The Upper Chamber
May 2, 2017
This is another scan from my 1998 trip to Paris, France. It is of the magnificent Saint Chapelle.
From Wikipedia: "It is a royal chapel in the Gothic style, within the medieval Palais de la Cité, the residence of the Kings of France until the 14th century, on the Île de la Cité in the heart of Paris, France.
Begun some time after 1238 and consecrated on 26 April 1248, the Sainte-Chapelle is considered among the highest achievements of the Rayonnant period of Gothic architecture. It was commissioned by King Louis IX of France to house his collection of Passion relics, including Christ's Crown of Thorns—one of the most important relics in medieval Christendom.

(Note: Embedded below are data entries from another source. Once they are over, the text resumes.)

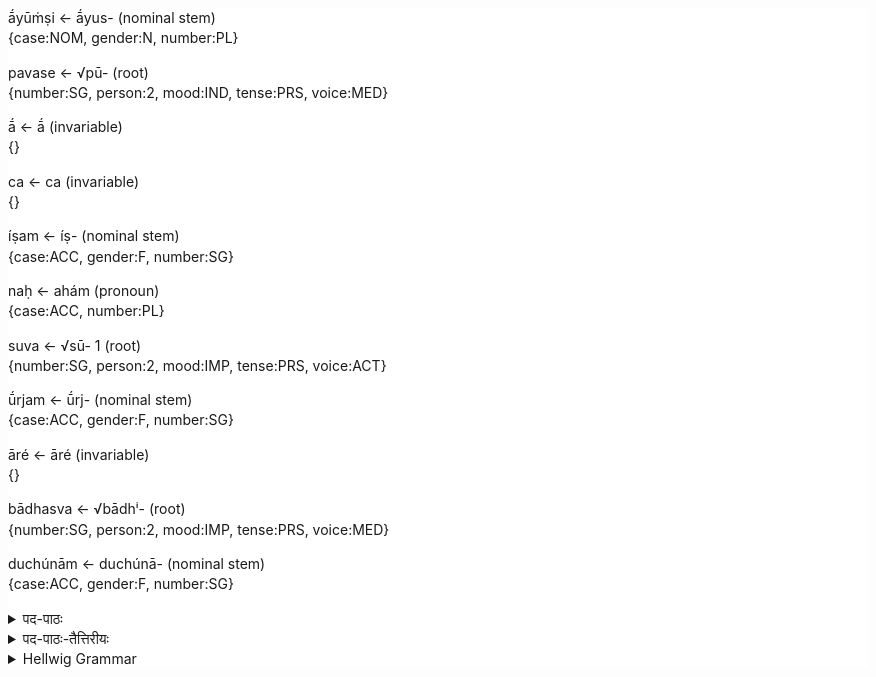 ā́yūṁṣi ← ā́yus- (nominal stem)  
{case:NOM, gender:N, number:PL}

pavase ← √pū- (root)  
{number:SG, person:2, mood:IND, tense:PRS, voice:MED}

ā́ ← ā́ (invariable)  
{}

ca ← ca (invariable)  
{}

íṣam ← íṣ- (nominal stem)  
{case:ACC, gender:F, number:SG}

naḥ ← ahám (pronoun)  
{case:ACC, number:PL}

suva ← √sū- 1 (root)  
{number:SG, person:2, mood:IMP, tense:PRS, voice:ACT}

ū́rjam ← ū́rj- (nominal stem)  
{case:ACC, gender:F, number:SG}

āré ← āré (invariable)  
{}

bādhasva ← √bādhⁱ- (root)  
{number:SG, person:2, mood:IMP, tense:PRS, voice:MED}

duchúnām ← duchúnā- (nominal stem)  
{case:ACC, gender:F, number:SG}

</details>
<details><summary>पद-पाठः</summary></details>

<details><summary>पद-पाठः-तैत्तिरीयः</summary></details>

<details><summary>Hellwig Grammar</summary>

-   *agna* ← *agne* ← *agni*
- \[noun\], vocative, singular, masculine
- “fire; Agni; sacrificial fire; digestion; cautery; Plumbago
    zeylanica; fire; vahni; agni \[word\]; agnikarman; gold; three;
    jāraṇa; pyre; fireplace; heating.”

_________

- *āyūṃṣi* ← *āyus*
- \[noun\], accusative, plural, neuter
- “life; longevity; āyus; life; āyus \[word\]; Āyus.”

Along with the Conciergerie, the Sainte-Chapelle is one of the earliest surviving buildings of the Capetian royal palace on the Île de la Cité. Although damaged during the French Revolution, and restored in the 19th century, it has one of the most extensive 13th-century stained glass collections anywhere in the world."

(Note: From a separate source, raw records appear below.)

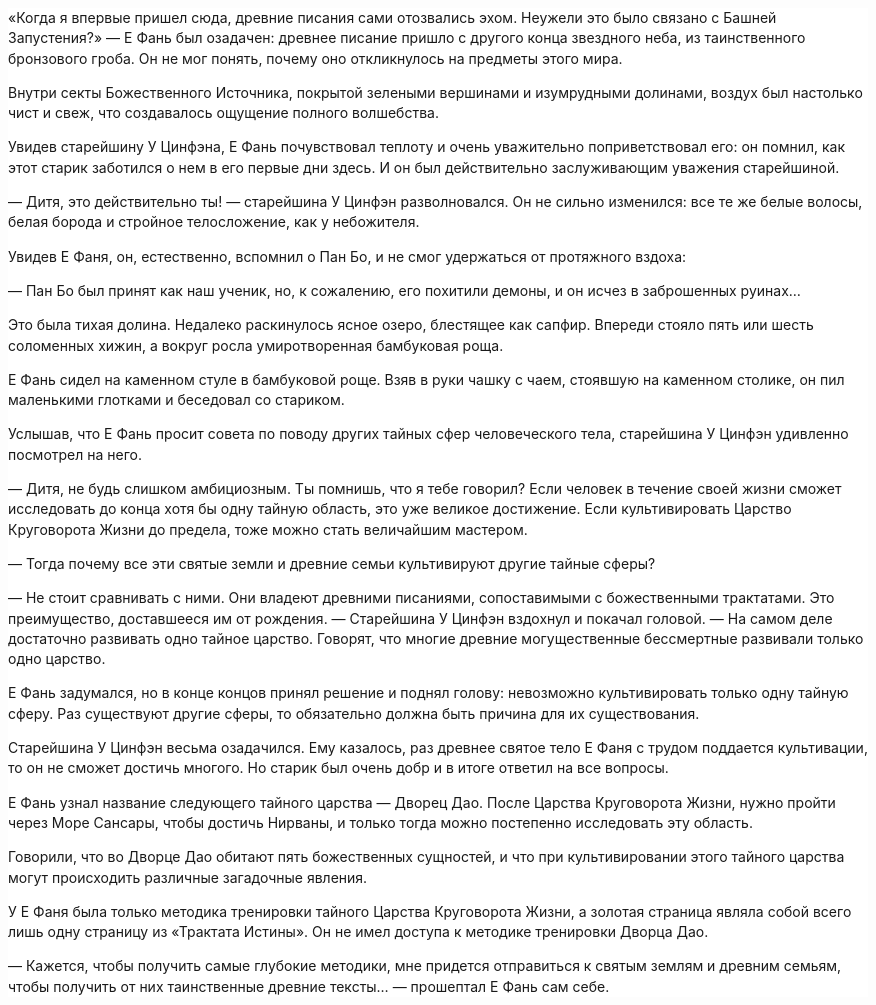 «Когда я впервые пришел сюда, древние писания сами отозвались эхом. Неужели это было связано с Башней Запустения?» — Е Фань был озадачен: древнее писание пришло с другого конца звездного неба, из таинственного бронзового гроба. Он не мог понять, почему оно откликнулось на предметы этого мира.

Внутри секты Божественного Источника, покрытой зелеными вершинами и изумрудными долинами, воздух был настолько чист и свеж, что создавалось ощущение полного волшебства.

Увидев старейшину У Цинфэна, Е Фань почувствовал теплоту и очень уважительно поприветствовал его: он помнил, как этот старик заботился о нем в его первые дни здесь. И он был действительно заслуживающим уважения старейшиной.

— Дитя, это действительно ты! — старейшина У Цинфэн разволновался. Он не сильно изменился: все те же белые волосы, белая борода и стройное телосложение, как у небожителя.

Увидев Е Фаня, он, естественно, вспомнил о Пан Бо, и не смог удержаться от протяжного вздоха:

— Пан Бо был принят как наш ученик, но, к сожалению, его похитили демоны, и он исчез в заброшенных руинах…

Это была тихая долина. Недалеко раскинулось ясное озеро, блестящее как сапфир. Впереди стояло пять или шесть соломенных хижин, а вокруг росла умиротворенная бамбуковая роща.

Е Фань сидел на каменном стуле в бамбуковой роще. Взяв в руки чашку с чаем, стоявшую на каменном столике, он пил маленькими глотками и беседовал со стариком.

Услышав, что Е Фань просит совета по поводу других тайных сфер человеческого тела, старейшина У Цинфэн удивленно посмотрел на него.

— Дитя, не будь слишком амбициозным. Ты помнишь, что я тебе говорил? Если человек в течение своей жизни сможет исследовать до конца хотя бы одну тайную область, это уже великое достижение. Если культивировать Царство Круговорота Жизни до предела, тоже можно стать величайшим мастером.

— Тогда почему все эти святые земли и древние семьи культивируют другие тайные сферы?

— Не стоит сравнивать с ними. Они владеют древними писаниями, сопоставимыми с божественными трактатами. Это преимущество, доставшееся им от рождения. — Старейшина У Цинфэн вздохнул и покачал головой. — На самом деле достаточно развивать одно тайное царство. Говорят, что многие древние могущественные бессмертные развивали только одно царство.

Е Фань задумался, но в конце концов принял решение и поднял голову: невозможно культивировать только одну тайную сферу. Раз существуют другие сферы, то обязательно должна быть причина для их существования.

Старейшина У Цинфэн весьма озадачился. Ему казалось, раз древнее святое тело Е Фаня с трудом поддается культивации, то он не сможет достичь многого. Но старик был очень добр и в итоге ответил на все вопросы.

Е Фань узнал название следующего тайного царства — Дворец Дао. После Царства Круговорота Жизни, нужно пройти через Море Сансары, чтобы достичь Нирваны, и только тогда можно постепенно исследовать эту область.

Говорили, что во Дворце Дао обитают пять божественных сущностей, и что при культивировании этого тайного царства могут происходить различные загадочные явления.

У Е Фаня была только методика тренировки тайного Царства Круговорота Жизни, а золотая страница являла собой всего лишь одну страницу из «Трактата Истины». Он не имел доступа к методике тренировки Дворца Дао.

— Кажется, чтобы получить самые глубокие методики, мне придется отправиться к святым землям и древним семьям, чтобы получить от них таинственные древние тексты… — прошептал Е Фань сам себе.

"The most famous features of the chapel, among the finest of their type in the world, are the great stained glass windows, for whose benefit the stone wall surface is reduced to little more than a delicate framework. Fifteen huge mid-13th-century windows fill the nave and apse, while a large rose window with Flamboyant tracery (added to the upper chapel c. 1490) dominates the western wall.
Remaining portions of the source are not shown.